In this research, a portable sensor device based on a commercial three gold electrode sensor was developed containing electronic instrumentalization, post processing software and plug and play capability. 48 blood samples were taken with each sample containing 50 micro liters of blood. A portion of the samples were used to calibrate the device while the rest of the samples were reserved to test the accuracy of the device. After testing the accuracy rate of the device was found to be around 98%
In a project done by Sachin D. Khirade to detect diseases in plants he has used image processing. In this scenario the researcher has been using steps like image acquisition, image pre-processing, feature extraction and classification to detect the changes in the plants by continually monitoring the changes in those plants by the means of image processing. The feature extraction method plays an important role in identification of the object. This stage is used in image processing to detect colour, texture, morphology and edges. So, in this project the texture is detected in order to make sure the there are certain changes that could be detected.
The next project that is done by R. Bhattacharyya which is using RFID the ability to test for anaemia. In their project they use a method there they would be able to send a certain frequency to detect if there are an ample amount of red blood cells in a given quantity of blood inside the body. Therefore, in order to detect that they have been shall be using a frequency and send it back and retrieve the relevant data and analyse whether there is a difference between the normal person’s blood and an anaemia infected patient. In an anaemia infected patient anyways there will be lower red blood cell count. Therefore in there project they have used a sensor which is capable of reliably differencing between blood having different red blood cells concentration by volume. Therefore, according to this project the Red Blood count is taken by volume and is checked for anaemia.
According the project by Meherwar Fatima on the topic, “Survey of Machine Learning Algorithms for Disease Diagnostic” has discussed on the types of machine learning algorithms that are available on detecting heart attacks. Crucially one of those algorithms is supervised learning type. Therefore, this type of algorithm can be used in machine learning to detect the diseases. Pattern recognition and data classification methodology should be used to detect the exact cause and could be designed easily to detect the disease and make sure the patients would be able to diagnose the disease through these systems. Using different algorithms heart diseases, diabetics, liver diseases, dengue and hepatitis can be identified. In our project the team shall be using machine learning algorithms in order to detect anemia and increase the accuracy, which is crucial.
Although there are many methods of identifying this disease most of them are done by laboratory tests and are more invasive methods, by taking blood and testing those. Which would take more time and needs complex systems to function to identify whether the patient is either diagnosed with this disease or not. Therefore, identifying the disease with a more portable machine is the best way to detect the disease. But the device would only be eligible for detecting one symptom but in the mentioned method the research group shall be using plenty of input to decide whether the person is diagnosed with this disease or not. In order to do this, the team shall be using a non-invasive method. For this the team shall be developing a device and an app so that the team can get many inputs so that our accuracy increases when the team can state whether the patient is diagnosed with this disease or not.
Anemia is easier to treat early on and as the disease progresses, the effects of it becomes more severe and can even lead to death. Therefore there is a need for a system to detect anemia at an early stage.
The lack of an easy to use and portable device/method to detect anemia in a person is a significant problem. Most commonly used method to detect anemia in Sri Lanka require laboratory equipment.

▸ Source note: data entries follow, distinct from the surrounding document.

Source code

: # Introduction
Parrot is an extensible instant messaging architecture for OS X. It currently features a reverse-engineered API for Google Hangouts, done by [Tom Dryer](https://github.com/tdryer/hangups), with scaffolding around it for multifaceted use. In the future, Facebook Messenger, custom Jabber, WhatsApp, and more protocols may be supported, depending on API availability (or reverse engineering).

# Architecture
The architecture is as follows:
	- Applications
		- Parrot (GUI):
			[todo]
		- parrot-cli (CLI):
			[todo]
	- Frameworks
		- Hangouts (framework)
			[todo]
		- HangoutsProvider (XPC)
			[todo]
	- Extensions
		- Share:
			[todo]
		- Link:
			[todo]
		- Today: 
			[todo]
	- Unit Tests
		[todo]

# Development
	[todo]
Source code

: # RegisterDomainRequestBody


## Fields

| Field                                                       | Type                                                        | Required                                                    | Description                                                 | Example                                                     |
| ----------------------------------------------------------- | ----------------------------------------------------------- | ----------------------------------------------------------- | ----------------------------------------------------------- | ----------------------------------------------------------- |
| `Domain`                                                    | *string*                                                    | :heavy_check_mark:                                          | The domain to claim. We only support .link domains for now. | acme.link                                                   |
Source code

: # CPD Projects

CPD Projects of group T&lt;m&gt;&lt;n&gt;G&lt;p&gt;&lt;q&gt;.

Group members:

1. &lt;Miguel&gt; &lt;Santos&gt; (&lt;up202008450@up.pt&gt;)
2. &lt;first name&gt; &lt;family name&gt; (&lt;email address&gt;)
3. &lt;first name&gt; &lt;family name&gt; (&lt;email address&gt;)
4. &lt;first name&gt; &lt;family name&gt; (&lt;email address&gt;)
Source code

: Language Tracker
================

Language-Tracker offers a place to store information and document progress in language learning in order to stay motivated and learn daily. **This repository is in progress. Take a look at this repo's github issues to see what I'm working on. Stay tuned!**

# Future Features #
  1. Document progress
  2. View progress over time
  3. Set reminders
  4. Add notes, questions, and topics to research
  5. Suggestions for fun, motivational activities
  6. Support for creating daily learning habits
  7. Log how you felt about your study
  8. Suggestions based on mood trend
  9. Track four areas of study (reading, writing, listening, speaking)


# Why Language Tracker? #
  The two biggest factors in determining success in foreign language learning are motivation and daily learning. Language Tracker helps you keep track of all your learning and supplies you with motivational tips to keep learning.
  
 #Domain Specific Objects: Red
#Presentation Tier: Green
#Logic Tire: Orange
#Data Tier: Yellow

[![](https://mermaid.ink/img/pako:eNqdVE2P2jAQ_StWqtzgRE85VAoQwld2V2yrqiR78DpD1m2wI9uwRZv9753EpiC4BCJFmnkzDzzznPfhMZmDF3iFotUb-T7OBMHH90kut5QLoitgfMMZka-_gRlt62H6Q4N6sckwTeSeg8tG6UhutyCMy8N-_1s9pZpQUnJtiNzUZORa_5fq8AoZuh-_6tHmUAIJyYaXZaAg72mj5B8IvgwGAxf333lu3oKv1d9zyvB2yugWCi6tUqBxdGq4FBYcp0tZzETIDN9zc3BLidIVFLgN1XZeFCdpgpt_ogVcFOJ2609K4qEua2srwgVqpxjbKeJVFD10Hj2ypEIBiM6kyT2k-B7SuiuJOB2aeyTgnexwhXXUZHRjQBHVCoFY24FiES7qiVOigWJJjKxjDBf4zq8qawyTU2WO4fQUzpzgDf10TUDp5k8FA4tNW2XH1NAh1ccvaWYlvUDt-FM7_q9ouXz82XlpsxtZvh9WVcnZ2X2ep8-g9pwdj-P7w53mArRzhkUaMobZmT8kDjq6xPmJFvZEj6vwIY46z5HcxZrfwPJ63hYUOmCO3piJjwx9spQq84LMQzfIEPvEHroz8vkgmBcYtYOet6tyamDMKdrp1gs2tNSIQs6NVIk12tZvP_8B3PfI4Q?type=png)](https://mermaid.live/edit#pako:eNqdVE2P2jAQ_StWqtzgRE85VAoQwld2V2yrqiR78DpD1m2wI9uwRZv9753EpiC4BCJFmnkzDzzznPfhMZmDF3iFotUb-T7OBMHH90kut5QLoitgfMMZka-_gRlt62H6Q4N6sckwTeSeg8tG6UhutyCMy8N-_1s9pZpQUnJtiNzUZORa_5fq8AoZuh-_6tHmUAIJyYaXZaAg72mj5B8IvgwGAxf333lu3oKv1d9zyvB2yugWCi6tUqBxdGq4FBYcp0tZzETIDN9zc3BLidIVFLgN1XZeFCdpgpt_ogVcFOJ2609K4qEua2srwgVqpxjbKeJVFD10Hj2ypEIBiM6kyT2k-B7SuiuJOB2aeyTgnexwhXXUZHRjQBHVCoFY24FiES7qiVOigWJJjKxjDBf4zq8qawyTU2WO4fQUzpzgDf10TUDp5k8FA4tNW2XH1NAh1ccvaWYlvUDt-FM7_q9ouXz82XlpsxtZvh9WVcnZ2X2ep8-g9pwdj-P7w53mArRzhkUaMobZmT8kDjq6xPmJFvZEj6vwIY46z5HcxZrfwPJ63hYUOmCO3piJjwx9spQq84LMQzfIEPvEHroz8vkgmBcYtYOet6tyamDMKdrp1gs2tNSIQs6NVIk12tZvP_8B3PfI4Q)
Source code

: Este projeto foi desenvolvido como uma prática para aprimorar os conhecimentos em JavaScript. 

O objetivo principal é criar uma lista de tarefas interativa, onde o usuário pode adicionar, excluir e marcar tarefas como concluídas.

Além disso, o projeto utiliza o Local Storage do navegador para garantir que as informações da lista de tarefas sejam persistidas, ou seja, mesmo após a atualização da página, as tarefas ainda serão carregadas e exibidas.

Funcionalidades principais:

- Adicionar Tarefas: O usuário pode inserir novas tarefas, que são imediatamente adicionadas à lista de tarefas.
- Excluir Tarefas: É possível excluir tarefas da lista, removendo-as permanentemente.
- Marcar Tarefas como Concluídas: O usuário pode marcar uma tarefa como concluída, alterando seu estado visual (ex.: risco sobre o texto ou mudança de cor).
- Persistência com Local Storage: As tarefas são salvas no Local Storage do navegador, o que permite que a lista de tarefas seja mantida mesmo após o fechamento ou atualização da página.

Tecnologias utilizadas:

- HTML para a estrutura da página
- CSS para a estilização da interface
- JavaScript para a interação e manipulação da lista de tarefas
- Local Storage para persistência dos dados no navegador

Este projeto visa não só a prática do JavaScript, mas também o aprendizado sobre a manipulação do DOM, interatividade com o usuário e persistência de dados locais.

Testing blood samples is genrally considered more reliable than other methods/device for anemia testing and this is the commonly used method in Sri Lanka. A non-invasive method would be preferred as this would also reduce the chance of infections in areas with limited resources.
Most of the alternative methods to blood testing are focused on only one symptom. There is a lack of methods which take many of the other symptoms into consideration when testing for anemia.
There is a lack of datasets related to this type of research where images of the skin of patients are taken especially in the Sri Lankan context.
A compact device and a mobile application will be used to take inputs which ensures portability and easy of use.
The device and mobile application will be made in a way that reusability is greatly enabled unlike in traditional methods.
The inputs taken by the device as well as the answers obtained via the questionnaire in the mobile application are used to produce the results.
Machine Learning will be used to train the predictive moel used to produce the results which can be evolved to adapt to changes.
The hardware device which used to take images of the skin of a patient is connected to the image processing algorithm running on a seperate server via the internet. This image processing algorithm is used to for image detection where the image is classified as an image of an anemia patient or a healthy person. Then this result is stored in the Firebase datastore which is the backend system used for the system. This datastore is integrated with the mobile apllication and thus acts as the daabase for the system. After taking a reading from the hardware device, the patient answers a questionnaire in the mobile application and those answers are then stored in the datastore. Then the image processing result and the questionnaire result are sent to the web service of the machine learning predictive model. This predictive model is the result of training a machine learning algorithm with the dataset collected by the research team earlier. The web serive of the predictive model then returns the final result which is a prediction of the diagnosis of the user and this is stored in the datastore. Then the mobile application retrieves this diagnosis and displays it to the the user.